> _Required action_: Nothing should appear in the answer except the lines from the one containing "预言必须并入经典结果——此处即辐射" through the end of the records below, written out exactly.

> _Exercise inputs_:
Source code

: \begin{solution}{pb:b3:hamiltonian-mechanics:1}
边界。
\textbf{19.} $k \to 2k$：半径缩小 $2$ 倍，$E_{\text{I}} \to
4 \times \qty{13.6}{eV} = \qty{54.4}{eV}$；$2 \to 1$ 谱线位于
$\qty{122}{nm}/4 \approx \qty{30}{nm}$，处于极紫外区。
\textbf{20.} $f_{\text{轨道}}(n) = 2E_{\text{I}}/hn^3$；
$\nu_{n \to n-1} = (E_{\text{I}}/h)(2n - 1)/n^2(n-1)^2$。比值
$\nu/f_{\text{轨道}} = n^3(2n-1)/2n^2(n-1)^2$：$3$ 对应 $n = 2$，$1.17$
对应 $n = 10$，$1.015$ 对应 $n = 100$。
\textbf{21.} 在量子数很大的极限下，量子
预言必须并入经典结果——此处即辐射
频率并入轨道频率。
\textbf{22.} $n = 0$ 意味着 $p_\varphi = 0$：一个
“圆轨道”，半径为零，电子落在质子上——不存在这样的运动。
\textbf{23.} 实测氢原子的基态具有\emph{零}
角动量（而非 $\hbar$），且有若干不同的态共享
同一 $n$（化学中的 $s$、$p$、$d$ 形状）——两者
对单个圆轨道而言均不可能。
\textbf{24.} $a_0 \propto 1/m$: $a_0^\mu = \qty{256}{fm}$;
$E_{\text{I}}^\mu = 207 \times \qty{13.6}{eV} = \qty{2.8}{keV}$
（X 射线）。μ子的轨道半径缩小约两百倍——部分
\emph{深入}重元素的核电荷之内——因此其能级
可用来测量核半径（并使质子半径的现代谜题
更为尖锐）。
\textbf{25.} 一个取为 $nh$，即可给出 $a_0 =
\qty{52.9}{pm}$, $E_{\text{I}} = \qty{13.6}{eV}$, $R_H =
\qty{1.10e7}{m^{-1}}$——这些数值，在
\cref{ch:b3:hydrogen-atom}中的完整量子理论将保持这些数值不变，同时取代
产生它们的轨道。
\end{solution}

> _Final answer_:
预言必须并入经典结果——此处即辐射
频率并入轨道频率。
\textbf{22.} $n = 0$ 意味着 $p_\varphi = 0$：一个
“圆轨道”，半径为零，电子落在质子上——不存在这样的运动。
\textbf{23.} 实测氢原子的基态具有\emph{零}
角动量（而非 $\hbar$），且有若干不同的态共享
同一 $n$（化学中的 $s$、$p$、$d$ 形状）——两者
对单个圆轨道而言均不可能。
\textbf{24.} $a_0 \propto 1/m$: $a_0^\mu = \qty{256}{fm}$;
$E_{\text{I}}^\mu = 207 \times \qty{13.6}{eV} = \qty{2.8}{keV}$
（X 射线）。μ子的轨道半径缩小约两百倍——部分
\emph{深入}重元素的核电荷之内——因此其能级
可用来测量核半径（并使质子半径的现代谜题
更为尖锐）。
\textbf{25.} 一个取为 $nh$，即可给出 $a_0 =
\qty{52.9}{pm}$, $E_{\text{I}} = \qty{13.6}{eV}$, $R_H =
\qty{1.10e7}{m^{-1}}$——这些数值，在
\cref{ch:b3:hydrogen-atom}中的完整量子理论将保持这些数值不变，同时取代
产生它们的轨道。
\end{solution}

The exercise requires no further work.